Try it — Provide only the number of lines in the data below that contain the string "Enhanced".

[Data entries]
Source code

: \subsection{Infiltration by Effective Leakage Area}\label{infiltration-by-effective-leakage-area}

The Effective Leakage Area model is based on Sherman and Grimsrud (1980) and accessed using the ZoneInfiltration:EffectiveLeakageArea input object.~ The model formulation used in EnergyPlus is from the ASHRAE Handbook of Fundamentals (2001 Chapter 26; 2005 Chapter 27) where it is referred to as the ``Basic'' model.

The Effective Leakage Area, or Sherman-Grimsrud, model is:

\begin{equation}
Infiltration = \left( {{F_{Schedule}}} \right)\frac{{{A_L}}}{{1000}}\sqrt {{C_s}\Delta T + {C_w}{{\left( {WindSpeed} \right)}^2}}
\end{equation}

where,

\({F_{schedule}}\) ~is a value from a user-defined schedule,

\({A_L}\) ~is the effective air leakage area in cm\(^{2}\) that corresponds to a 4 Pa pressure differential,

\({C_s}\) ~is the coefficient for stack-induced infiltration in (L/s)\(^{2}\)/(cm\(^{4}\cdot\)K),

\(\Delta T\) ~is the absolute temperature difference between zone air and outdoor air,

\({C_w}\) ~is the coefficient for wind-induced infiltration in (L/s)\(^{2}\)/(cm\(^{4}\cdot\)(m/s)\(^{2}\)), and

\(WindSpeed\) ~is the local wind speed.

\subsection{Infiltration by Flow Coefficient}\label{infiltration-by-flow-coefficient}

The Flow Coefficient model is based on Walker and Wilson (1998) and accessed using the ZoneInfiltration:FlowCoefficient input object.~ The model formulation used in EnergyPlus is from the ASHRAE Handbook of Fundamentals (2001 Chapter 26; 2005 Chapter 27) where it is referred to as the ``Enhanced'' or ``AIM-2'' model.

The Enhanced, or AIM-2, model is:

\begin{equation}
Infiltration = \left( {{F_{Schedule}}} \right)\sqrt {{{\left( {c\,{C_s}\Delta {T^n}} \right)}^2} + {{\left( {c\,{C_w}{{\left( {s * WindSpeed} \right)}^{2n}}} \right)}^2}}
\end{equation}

Answer to the problem — 2